How to complete this task:
What is needed is each line of the data below that holds the string "with".

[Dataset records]
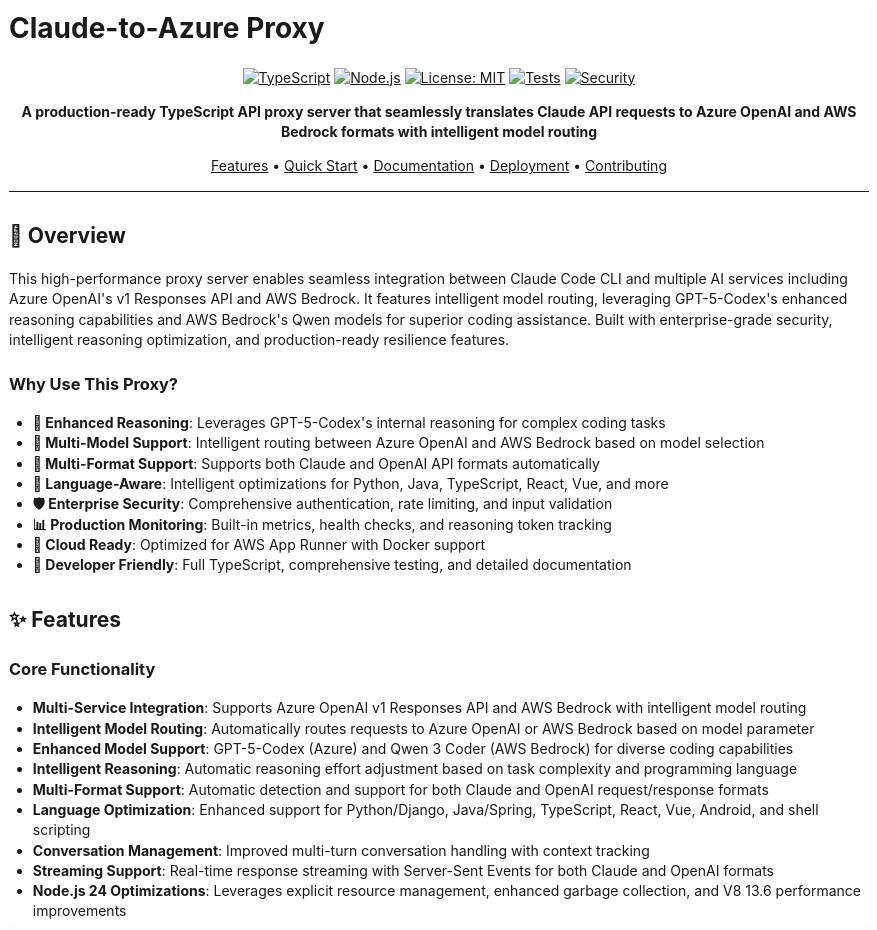 # Claude-to-Azure Proxy

<div align="center">

[![TypeScript](https://img.shields.io/badge/TypeScript-5.3+-blue.svg)](https://www.typescriptlang.org/)
[![Node.js](https://img.shields.io/badge/Node.js-24+-green.svg)](https://nodejs.org/)
[![License: MIT](https://img.shields.io/badge/License-MIT-yellow.svg)](https://opensource.org/licenses/MIT)
[![Tests](https://img.shields.io/badge/Tests-325%20passing-brightgreen.svg)](#testing)
[![Security](https://img.shields.io/badge/Security-Hardened-red.svg)](#security-features)

**A production-ready TypeScript API proxy server that seamlessly translates Claude API requests to Azure OpenAI and AWS Bedrock formats with intelligent model routing**

[Features](#-features) • [Quick Start](#-quick-start) • [Documentation](#-documentation) • [Deployment](#-deployment) • [Contributing](#-contributing)

</div>

---

## 🎯 Overview

This high-performance proxy server enables seamless integration between Claude Code CLI and multiple AI services including Azure OpenAI's v1 Responses API and AWS Bedrock. It features intelligent model routing, leveraging GPT-5-Codex's enhanced reasoning capabilities and AWS Bedrock's Qwen models for superior coding assistance. Built with enterprise-grade security, intelligent reasoning optimization, and production-ready resilience features.

### Why Use This Proxy?

- **🧠 Enhanced Reasoning**: Leverages GPT-5-Codex's internal reasoning for complex coding tasks
- **🤖 Multi-Model Support**: Intelligent routing between Azure OpenAI and AWS Bedrock based on model selection
- **🔄 Multi-Format Support**: Supports both Claude and OpenAI API formats automatically
- **🎯 Language-Aware**: Intelligent optimizations for Python, Java, TypeScript, React, Vue, and more
- **🛡️ Enterprise Security**: Comprehensive authentication, rate limiting, and input validation
- **📊 Production Monitoring**: Built-in metrics, health checks, and reasoning token tracking
- **🚀 Cloud Ready**: Optimized for AWS App Runner with Docker support
- **🔧 Developer Friendly**: Full TypeScript, comprehensive testing, and detailed documentation

## ✨ Features

### Core Functionality

- **Multi-Service Integration**: Supports Azure OpenAI v1 Responses API and AWS Bedrock with intelligent model routing
- **Intelligent Model Routing**: Automatically routes requests to Azure OpenAI or AWS Bedrock based on model parameter
- **Enhanced Model Support**: GPT-5-Codex (Azure) and Qwen 3 Coder (AWS Bedrock) for diverse coding capabilities
- **Intelligent Reasoning**: Automatic reasoning effort adjustment based on task complexity and programming language
- **Multi-Format Support**: Automatic detection and support for both Claude and OpenAI request/response formats
- **Language Optimization**: Enhanced support for Python/Django, Java/Spring, TypeScript, React, Vue, Android, and shell scripting
- **Conversation Management**: Improved multi-turn conversation handling with context tracking
- **Streaming Support**: Real-time response streaming with Server-Sent Events for both Claude and OpenAI formats
- **Node.js 24 Optimizations**: Leverages explicit resource management, enhanced garbage collection, and V8 13.6 performance improvements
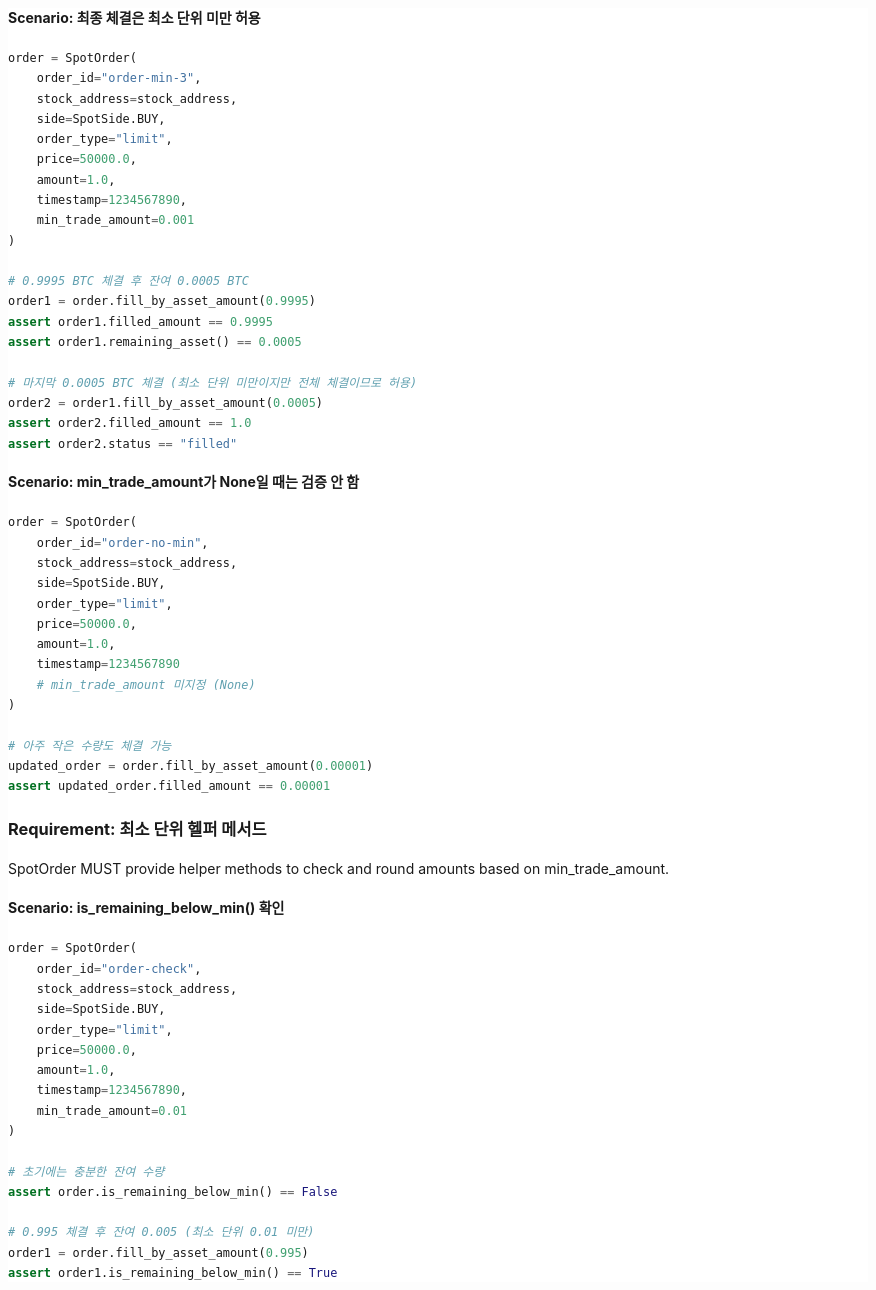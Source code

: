 #### Scenario: 최종 체결은 최소 단위 미만 허용
```python
order = SpotOrder(
    order_id="order-min-3",
    stock_address=stock_address,
    side=SpotSide.BUY,
    order_type="limit",
    price=50000.0,
    amount=1.0,
    timestamp=1234567890,
    min_trade_amount=0.001
)

# 0.9995 BTC 체결 후 잔여 0.0005 BTC
order1 = order.fill_by_asset_amount(0.9995)
assert order1.filled_amount == 0.9995
assert order1.remaining_asset() == 0.0005

# 마지막 0.0005 BTC 체결 (최소 단위 미만이지만 전체 체결이므로 허용)
order2 = order1.fill_by_asset_amount(0.0005)
assert order2.filled_amount == 1.0
assert order2.status == "filled"
```

#### Scenario: min_trade_amount가 None일 때는 검증 안 함
```python
order = SpotOrder(
    order_id="order-no-min",
    stock_address=stock_address,
    side=SpotSide.BUY,
    order_type="limit",
    price=50000.0,
    amount=1.0,
    timestamp=1234567890
    # min_trade_amount 미지정 (None)
)

# 아주 작은 수량도 체결 가능
updated_order = order.fill_by_asset_amount(0.00001)
assert updated_order.filled_amount == 0.00001
```

### Requirement: 최소 단위 헬퍼 메서드
SpotOrder MUST provide helper methods to check and round amounts based on min_trade_amount.

#### Scenario: is_remaining_below_min() 확인
```python
order = SpotOrder(
    order_id="order-check",
    stock_address=stock_address,
    side=SpotSide.BUY,
    order_type="limit",
    price=50000.0,
    amount=1.0,
    timestamp=1234567890,
    min_trade_amount=0.01
)

# 초기에는 충분한 잔여 수량
assert order.is_remaining_below_min() == False

# 0.995 체결 후 잔여 0.005 (최소 단위 0.01 미만)
order1 = order.fill_by_asset_amount(0.995)
assert order1.is_remaining_below_min() == True
```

Result of the exercise:
**A production-ready TypeScript API proxy server that seamlessly translates Claude API requests to Azure OpenAI and AWS Bedrock formats with intelligent model routing**
This high-performance proxy server enables seamless integration between Claude Code CLI and multiple AI services including Azure OpenAI's v1 Responses API and AWS Bedrock. It features intelligent model routing, leveraging GPT-5-Codex's enhanced reasoning capabilities and AWS Bedrock's Qwen models for superior coding assistance. Built with enterprise-grade security, intelligent reasoning optimization, and production-ready resilience features.
- **🚀 Cloud Ready**: Optimized for AWS App Runner with Docker support
- **Multi-Service Integration**: Supports Azure OpenAI v1 Responses API and AWS Bedrock with intelligent model routing
- **Conversation Management**: Improved multi-turn conversation handling with context tracking
- **Streaming Support**: Real-time response streaming with Server-Sent Events for both Claude and OpenAI formats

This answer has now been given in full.